SLAPP lawsuits are designed to silence and intimidate critics, often by burdening them with lawsuits in foreign jurisdictions.

On what was being done to tackle SLAPP suits from countries outside Europe, which are becoming increasingly more common, Dr Bonnici insisted that journalists could not respond to such suits.

EU lawmakers have already asked the European Commission to propose anti-SLAPP directives, but the justice minister said that the government did not rule out being part of a discussion on such a directive and would be willing to discuss options at EU level.

Pressed to say whether the government would be backing such a directive, the minister re-iterated that it was "in everybody’s interest" to protect journalists.

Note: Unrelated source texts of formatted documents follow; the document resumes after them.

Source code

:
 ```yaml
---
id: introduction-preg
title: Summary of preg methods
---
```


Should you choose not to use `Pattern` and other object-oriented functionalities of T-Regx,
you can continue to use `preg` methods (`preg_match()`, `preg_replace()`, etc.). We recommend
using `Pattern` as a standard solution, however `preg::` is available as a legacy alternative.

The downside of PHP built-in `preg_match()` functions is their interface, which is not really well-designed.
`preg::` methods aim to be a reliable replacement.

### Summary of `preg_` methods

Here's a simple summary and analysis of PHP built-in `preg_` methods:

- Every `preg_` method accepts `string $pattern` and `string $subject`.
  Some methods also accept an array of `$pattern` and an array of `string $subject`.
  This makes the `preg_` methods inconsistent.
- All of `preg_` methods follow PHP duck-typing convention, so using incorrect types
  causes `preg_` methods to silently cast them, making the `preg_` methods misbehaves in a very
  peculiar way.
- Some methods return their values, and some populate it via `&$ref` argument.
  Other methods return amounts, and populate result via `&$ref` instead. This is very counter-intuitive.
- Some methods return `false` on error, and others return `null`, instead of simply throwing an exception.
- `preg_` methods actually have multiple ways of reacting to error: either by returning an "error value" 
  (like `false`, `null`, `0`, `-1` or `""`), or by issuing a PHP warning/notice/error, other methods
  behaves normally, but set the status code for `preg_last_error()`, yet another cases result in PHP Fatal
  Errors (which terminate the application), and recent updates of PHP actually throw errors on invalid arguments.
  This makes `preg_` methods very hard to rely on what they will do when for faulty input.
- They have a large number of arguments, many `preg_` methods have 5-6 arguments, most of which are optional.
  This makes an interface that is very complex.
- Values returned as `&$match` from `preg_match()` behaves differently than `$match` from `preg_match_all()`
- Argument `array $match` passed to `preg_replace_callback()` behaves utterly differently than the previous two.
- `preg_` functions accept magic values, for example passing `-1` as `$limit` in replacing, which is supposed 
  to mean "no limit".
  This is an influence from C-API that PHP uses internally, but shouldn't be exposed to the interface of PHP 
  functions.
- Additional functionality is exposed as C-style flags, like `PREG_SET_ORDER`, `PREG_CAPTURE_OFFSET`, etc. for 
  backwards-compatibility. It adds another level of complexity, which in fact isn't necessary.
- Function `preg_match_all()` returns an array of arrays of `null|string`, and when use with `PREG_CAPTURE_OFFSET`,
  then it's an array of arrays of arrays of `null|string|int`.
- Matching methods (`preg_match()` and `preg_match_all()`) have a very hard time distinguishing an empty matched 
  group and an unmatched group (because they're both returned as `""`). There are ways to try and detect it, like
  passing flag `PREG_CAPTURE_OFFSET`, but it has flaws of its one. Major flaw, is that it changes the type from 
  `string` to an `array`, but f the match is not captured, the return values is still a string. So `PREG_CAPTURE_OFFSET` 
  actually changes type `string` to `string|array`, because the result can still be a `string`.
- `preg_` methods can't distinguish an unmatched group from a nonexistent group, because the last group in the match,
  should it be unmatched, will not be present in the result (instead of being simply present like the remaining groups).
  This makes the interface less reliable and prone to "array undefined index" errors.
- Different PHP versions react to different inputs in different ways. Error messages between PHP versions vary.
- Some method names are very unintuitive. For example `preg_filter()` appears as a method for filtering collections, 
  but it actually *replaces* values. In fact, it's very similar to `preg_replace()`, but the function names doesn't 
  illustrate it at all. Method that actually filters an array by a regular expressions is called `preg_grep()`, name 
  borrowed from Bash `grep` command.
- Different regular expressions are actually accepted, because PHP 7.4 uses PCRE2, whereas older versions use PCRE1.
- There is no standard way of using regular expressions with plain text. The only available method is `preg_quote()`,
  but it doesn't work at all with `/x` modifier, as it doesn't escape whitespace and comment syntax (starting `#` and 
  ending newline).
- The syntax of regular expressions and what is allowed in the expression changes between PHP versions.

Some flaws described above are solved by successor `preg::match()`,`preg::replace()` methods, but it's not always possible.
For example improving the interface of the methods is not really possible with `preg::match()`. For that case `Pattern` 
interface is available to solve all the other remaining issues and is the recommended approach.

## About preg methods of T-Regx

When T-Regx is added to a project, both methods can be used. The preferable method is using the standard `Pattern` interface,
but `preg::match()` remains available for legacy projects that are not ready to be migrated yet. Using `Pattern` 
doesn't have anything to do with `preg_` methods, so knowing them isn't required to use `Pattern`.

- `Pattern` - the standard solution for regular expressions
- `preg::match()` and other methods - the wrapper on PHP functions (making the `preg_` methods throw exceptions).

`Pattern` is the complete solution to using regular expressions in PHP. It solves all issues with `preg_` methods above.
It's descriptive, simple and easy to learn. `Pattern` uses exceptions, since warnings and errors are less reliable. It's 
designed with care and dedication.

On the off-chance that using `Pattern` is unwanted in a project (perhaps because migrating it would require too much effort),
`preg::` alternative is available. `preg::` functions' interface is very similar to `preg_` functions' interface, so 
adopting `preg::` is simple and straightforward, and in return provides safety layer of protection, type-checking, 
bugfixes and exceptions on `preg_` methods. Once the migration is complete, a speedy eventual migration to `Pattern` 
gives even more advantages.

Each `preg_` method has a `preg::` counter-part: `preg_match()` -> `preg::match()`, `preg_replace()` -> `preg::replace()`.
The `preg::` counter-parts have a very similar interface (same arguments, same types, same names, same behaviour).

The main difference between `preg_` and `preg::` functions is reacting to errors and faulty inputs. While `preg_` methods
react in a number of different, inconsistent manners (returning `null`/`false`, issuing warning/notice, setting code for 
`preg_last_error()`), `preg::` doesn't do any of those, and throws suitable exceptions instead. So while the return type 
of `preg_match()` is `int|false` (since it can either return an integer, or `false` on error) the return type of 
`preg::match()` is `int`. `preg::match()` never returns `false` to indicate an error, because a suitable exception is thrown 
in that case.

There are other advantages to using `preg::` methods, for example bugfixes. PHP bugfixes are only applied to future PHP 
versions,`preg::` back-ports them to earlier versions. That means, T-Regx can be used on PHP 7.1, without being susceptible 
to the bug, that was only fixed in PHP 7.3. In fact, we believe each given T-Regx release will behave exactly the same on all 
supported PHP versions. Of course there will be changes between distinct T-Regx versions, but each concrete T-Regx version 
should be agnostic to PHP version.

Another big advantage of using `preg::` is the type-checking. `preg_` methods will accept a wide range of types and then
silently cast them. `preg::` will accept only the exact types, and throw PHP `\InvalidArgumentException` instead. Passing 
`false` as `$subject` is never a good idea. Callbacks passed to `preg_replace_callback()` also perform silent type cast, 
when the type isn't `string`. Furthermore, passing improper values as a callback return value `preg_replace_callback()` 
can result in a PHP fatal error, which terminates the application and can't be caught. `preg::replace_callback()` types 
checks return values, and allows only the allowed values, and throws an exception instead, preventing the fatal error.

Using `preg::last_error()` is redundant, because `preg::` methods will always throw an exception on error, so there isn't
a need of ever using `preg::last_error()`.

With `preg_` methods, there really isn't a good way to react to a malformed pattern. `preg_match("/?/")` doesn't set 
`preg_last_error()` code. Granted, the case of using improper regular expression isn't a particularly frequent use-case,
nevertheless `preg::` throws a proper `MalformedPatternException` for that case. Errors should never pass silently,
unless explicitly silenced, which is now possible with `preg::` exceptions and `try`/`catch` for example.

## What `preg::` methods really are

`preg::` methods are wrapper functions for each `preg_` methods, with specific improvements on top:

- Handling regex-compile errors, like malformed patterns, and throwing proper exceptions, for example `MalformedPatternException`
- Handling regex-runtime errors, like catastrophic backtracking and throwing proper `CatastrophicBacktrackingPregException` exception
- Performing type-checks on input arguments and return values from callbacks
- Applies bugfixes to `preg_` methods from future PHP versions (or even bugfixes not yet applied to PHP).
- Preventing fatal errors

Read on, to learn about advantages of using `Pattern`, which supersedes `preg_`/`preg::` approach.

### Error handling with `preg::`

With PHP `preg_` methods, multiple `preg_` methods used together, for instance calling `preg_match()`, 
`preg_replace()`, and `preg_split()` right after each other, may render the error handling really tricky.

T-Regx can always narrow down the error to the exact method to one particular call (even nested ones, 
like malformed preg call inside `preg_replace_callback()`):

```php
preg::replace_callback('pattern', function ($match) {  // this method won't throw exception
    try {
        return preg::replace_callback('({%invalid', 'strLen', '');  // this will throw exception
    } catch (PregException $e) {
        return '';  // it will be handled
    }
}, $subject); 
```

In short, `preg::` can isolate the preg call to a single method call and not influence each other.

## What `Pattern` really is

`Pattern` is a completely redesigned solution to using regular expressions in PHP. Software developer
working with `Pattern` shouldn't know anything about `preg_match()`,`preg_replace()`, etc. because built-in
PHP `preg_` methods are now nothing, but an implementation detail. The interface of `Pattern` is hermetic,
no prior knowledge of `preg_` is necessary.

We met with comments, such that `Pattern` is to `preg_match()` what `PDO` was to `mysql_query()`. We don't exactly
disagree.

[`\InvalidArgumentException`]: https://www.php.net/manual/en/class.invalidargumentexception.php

The government, he said, had not sought advice from bodies within the EU but from four separate legal entities – three Maltese lawyers and UK firm Bird and Bird.

On the changes that would be rolled out once the Bill became law, Dr Bonnici said that this was “a new page in the era of journalism” and that the law will bring about some 18 reforms.

Flanked by the government’s head of communications Kurt Farrugia, the minister noted that the dropping of criminal libels, including any pending ones, and new rights when responding to libels were among the most important changes to the law.

These changes, he added, would hopefully also bring about a change in the mentality of the country, where mediation would start being preferred. This was the case with the censorship and vilification of religion laws which were updated in the previous legislature.